Friday, April 12, 2019

Storm Watching




                Gray green clouds rolled through the summer sky. Clouds heavy with a storm. The thunder already echoing through the air. The wind picked up. The leaves on the trees shuddered in unison. Litter and other debris tumbled down our neighborhood street on the edge of the breeze. A flash of lightening followed by thunder rippling across the sky.

                “If you count between the flash of lightening and the clap of thunder, you can figure out how many miles away the storm is,” said my father.

                He unfolded a metal lawn chair on our concrete front porch. The chair was typical for the early 1980’s, late 1970’s. It was a rounded metal frame with a weaved seat and back. The pattern was a sort of plastic flannel, light green and dark green, outlined with white. It’s the sort of chair you see in all the Polaroid pictures of the era; ubiquitous at summer parties, strewn about some long driveway or at a park.  There was usually some overweight Uncle or Aunt sitting in them, a brown liquor in one hand, perhaps a long cigarette in the other hand. That lawn chair was utilitarian and everywhere.

                “How do I count, like, just the seconds or do I count like, one Mississippi, two Mississippi…,” I asked.
                “You can use the Mississippi’s. That a full second. It’ll reveal exactly how far and how fast the storm is moving,” said my father.
                “Cool,” I said.

                I sat on the concrete step of the front porch and waited for the next thunder clap. My father opened an Old Style and sat in the lawn chair. The sky darkened. The azure summer sky was fading into black. Cars driving down our busy one-way city street were turning their headlights on as the afternoon seemed to turn to night. I felt the static in the air on the hairs of my arms. The wind was whipping around and bending the grass in sweeping swirls as if brushed by an invisible hand. I could smell the dampness of the rain in the swirling air.

                “I do love a good thunderstorm,” said my father.
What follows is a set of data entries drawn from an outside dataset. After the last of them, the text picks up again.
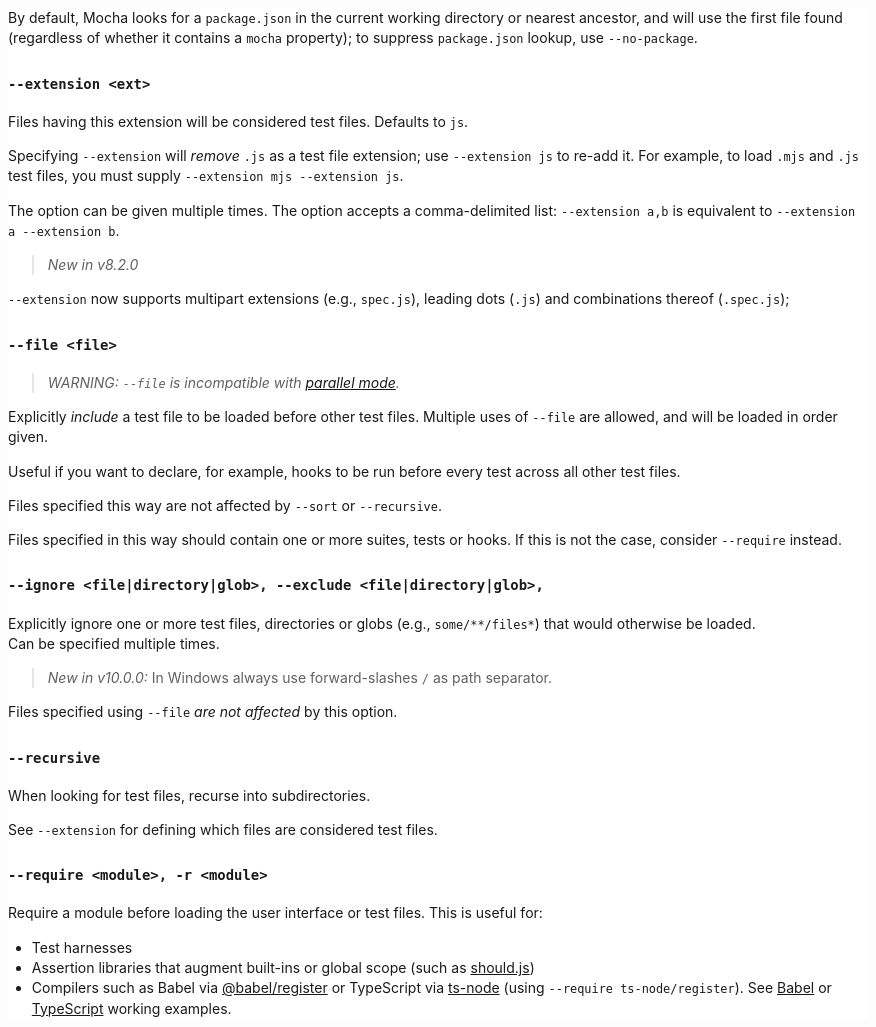 By default, Mocha looks for a `package.json` in the current working directory or nearest ancestor, and will use the first file found (regardless of whether it contains a `mocha` property); to suppress `package.json` lookup, use `--no-package`.

### `--extension <ext>`

Files having this extension will be considered test files. Defaults to `js`.

Specifying `--extension` will _remove_ `.js` as a test file extension; use `--extension js` to re-add it. For example, to load `.mjs` and `.js` test files, you must supply `--extension mjs --extension js`.

The option can be given multiple times. The option accepts a comma-delimited list: `--extension a,b` is equivalent to `--extension a --extension b`.

> _New in v8.2.0_

`--extension` now supports multipart extensions (e.g., `spec.js`), leading dots (`.js`) and combinations thereof (`.spec.js`);

### `--file <file>`

> _WARNING: `--file` is incompatible with [parallel mode](#parallel-tests)._

Explicitly _include_ a test file to be loaded before other test files. Multiple uses of `--file` are allowed, and will be loaded in order given.

Useful if you want to declare, for example, hooks to be run before every test across all other test files.

Files specified this way are not affected by `--sort` or `--recursive`.

Files specified in this way should contain one or more suites, tests or hooks. If this is not the case, consider `--require` instead.

### `--ignore <file|directory|glob>, --exclude <file|directory|glob>,`

Explicitly ignore one or more test files, directories or globs (e.g., `some/**/files*`) that would otherwise be loaded.<br>
Can be specified multiple times.

> _New in v10.0.0:_ In Windows always use forward-slashes `/` as path separator.

Files specified using `--file` _are not affected_ by this option.

### `--recursive`

When looking for test files, recurse into subdirectories.

See `--extension` for defining which files are considered test files.

### `--require <module>, -r <module>`

Require a module before loading the user interface or test files. This is useful for:

- Test harnesses
- Assertion libraries that augment built-ins or global scope (such as [should.js][npm-should.js])
- Compilers such as Babel via [@babel/register][npm-babel-register] or TypeScript via [ts-node][npm-ts-node] (using `--require ts-node/register`). See [Babel][example-babel] or [TypeScript][example-typescript] working examples.


[//]: # 'Cross reference section'
[bash-globbing]: https://www.gnu.org/software/bash/manual/html_node/The-Shopt-Builtin.html
[better-assert]: https://github.com/visionmedia/better-assert
[caniuse-notifications]: https://caniuse.com/#feat=notifications
[caniuse-promises]: https://caniuse.com/#feat=promises
[chai]: https://www.chaijs.com/
[connect-test-output]: https://github.com/senchalabs/connect/blob/90a725343c2945aaee637e799b1cd11e065b2bff/tests.md
[discord-mocha]: https://discord.gg/KeDn2uXhER
[emacs]: https://www.gnu.org/software/emacs/
[emacs-mocha.el]: https://github.com/scottaj/mocha.el
[example-babel]: https://github.com/mochajs/mocha-examples/tree/main/packages/babel
[example-connect-test]: https://github.com/senchalabs/connect/tree/master/test
[example-express-test]: https://github.com/visionmedia/express/tree/master/test
[example-mocha-test]: https://github.com/mochajs/mocha/tree/main/test
[example-mocha-config]: https://github.com/mochajs/mocha/tree/main/example/config
[example-superagent-test]: https://github.com/visionmedia/superagent/tree/master/test/node
[example-third-party-reporter]: https://github.com/mochajs/mocha-examples/tree/main/packages/third-party-reporter
[example-typescript]: https://github.com/mochajs/mocha-examples/tree/main/packages/typescript
[example-websocket.io-test]: https://github.com/LearnBoost/websocket.io/tree/master/test
[expect.js]: https://github.com/LearnBoost/expect.js
[expresso]: https://github.com/tj/expresso
[fish-globbing]: https://fishshell.com/docs/current/#expand-wildcard
[github-mocha]: https://github.com/mochajs/mocha
[gist-async-hooks]: https://gist.github.com/boneskull/7fe75b63d613fa940db7ec990a5f5843
[gist-globbing-tutorial]: https://gist.github.com/reggi/475793ea1846affbcfe8
[jetbrains]: https://www.jetbrains.com/
[jetbrains-plugin]: https://www.jetbrains.com/idea/features/nodejs.html
[mdn-array-sort]: https://developer.mozilla.org/en-US/docs/Web/JavaScript/Reference/Global_Objects/Array/sort
[mdn-arrow]: https://developer.mozilla.org/en-US/docs/Web/JavaScript/Reference/Functions/Arrow_functions
[mdn-async]: https://developer.mozilla.org/en/docs/Web/JavaScript/Reference/Statements/async_function
[mdn-promise]: https://developer.mozilla.org/en-US/docs/Web/JavaScript/Reference/Global_Objects/Promise
[mdn-regexp]: https://developer.mozilla.org/en-US/docs/Web/JavaScript/Reference/Global_Objects/Regexp
[mdn-settimeout-maxdelay]: https://developer.mozilla.org/docs/Web/API/WindowTimers/setTimeout#Maximum_delay_value
[mocha-examples]: https://github.com/mochajs/mocha-examples
[mocha-teamcity-reporter]: https://github.com/travisjeffery/mocha-teamcity-reporter
[mocha-website]: https://mochajs.org/
[mocha-wiki]: https://github.com/mochajs/mocha/wiki
[mocha-wiki-compilers]: https://github.com/mochajs/mocha/wiki/compilers-deprecation
[mocha-wiki-more-reporters]: https://github.com/mochajs/mocha/wiki/Third-party-reporters
[node.js]: https://nodejs.org/
[node-assert]: https://nodejs.org/api/assert.html
[node-async-hooks]: https://github.com/nodejs/node/blob/master/doc/api/async_hooks.md
[node-inspector]: https://nodejs.org/en/docs/inspector/
[npm]: https://npmjs.org/
[npm-babel-register]: https://npm.im/@babel/register
[npm-chai-as-promised]: https://www.npmjs.com/package/chai-as-promised
[npm-glob]: https://www.npmjs.com/package/glob
[npm-mocha-lcov-reporter]: https://npm.im/mocha-lcov-reporter
[npm-mochawesome]: https://npm.im/mochawesome
[npm-should.js]: https://npm.im/should
[npm-supports-color]: https://npm.im/supports-color
[npm-ts-node]: https://npm.im/ts-node
[npm-wtfnode]: https://npm.im/wtfnode
[qunit]: https://qunitjs.com/
[selenium-webdriver-testing]: https://github.com/SeleniumHQ/selenium/blob/c10e8a955883f004452cdde18096d70738397788/javascript/node/selenium-webdriver/testing/index.js
[should.js]: https://github.com/shouldjs/should.js
[superagent-docs-test]: https://visionmedia.github.io/superagent/docs/test.html
[superagent-makefile]: https://github.com/visionmedia/superagent/blob/master/Makefile
[test-anything-protocol]: https://en.wikipedia.org/wiki/Test_Anything_Protocol
[textmate-mocha]: https://github.com/mochajs/mocha.tmbundle
[unexpected]: https://unexpected.js.org/
[vscode-mocha-sidebar]: https://marketplace.visualstudio.com/items?itemName=maty.vscode-mocha-sidebar
[wallaby.js]: https://wallabyjs.com/
[yargs-configobject-extends]: http://yargs.js.org/docs/#api-reference-configobject-extends-keyword
[zsh-globbing]: http://zsh.sourceforge.net/Doc/Release/Expansion.html#Recursive-Globbing
[root hook plugins]: #root-hook-plugins
[global setup fixtures]: #global-setup-fixtures
[global teardown fixtures]: #global-teardown-fixtures
[global fixtures]: #global-fixtures
[hooks]: #hooks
                He sipped from his can of beer loudly and sighed heavily; as if the effort of drinking from the can had somehow exhausted him. I didn’t say anything. It was probably his sixth can of beer that day. He’d be asleep by nine.

                The sky cracked and a flash as bright as day illuminated the gathering darkness.

                “Start counting,” said my father.

                I began my Mississippi’s. I got to three when the boom of thunder rattled across the sky. I looked over my shoulder at my father.

                “Three miles away,” he said.
                “Neat,” I said.

                The storm rolled in. It was eating up the warmth that had so filled the morning. The breeze had cooled everything as it rushed forward at the front of the storm.  I started to hear the fat raindrops ping against the aluminum gutters. I could hear them splat against the sidewalk in front of the porch.

                “Here it comes,” said my father. He was excited. It was normally hard to tell.

                The clouds opened and sheets of rain began to fall. The rain seemed biblical. The rain was the wrath of God pouring down on the guilty and innocent alike. I had to step back from the top step of the stoop. I moved to the side of my father’s folding chair under the awning. He was laughing. The noise of the storm, the thunder and lightning, the pounding rain smacking against the ground, wasn’t enough to drown out my father’s cackle. He did love a good thunderstorm.

                The wind started to blow the heavy rain towards us and we started getting wet. The rain was coming in thick waves of water. It reminded me of going through a car wash. The streets quickly filled and the bare dirt spot by the maple tree in front of the house was flooding. We were getting splashed by the heavy rain.

                “We’d better go in,” said my father.

                He stood from the lawn chair and folded it quickly. He pulled open the aluminum front door and I sneaked into the house under his arm. He followed me in quickly just as the rain began to pummel the front door. The storm window was still in. I stood looking at the rain hit the glass, churning like a washing machine.

                My father put the lawn chair up against the bookcase in the foyer and went into the living room. He turned on the TV. I stood at the door.  Lightening flashed. Thunder followed immediately.

                “It’s right over us,” I said.

                I looked into the living room as my father clicked his way through the remote control, looking for something to watch on TV.  I stayed at the screen door seeing my own young reflection in the glass of the storm window mixed with the streaks of rain on the outside.

                The storm moved down our street as quickly as it had arrived. The black sky, the green gray clouds drifting East, opening up to the sun, still shining over it all.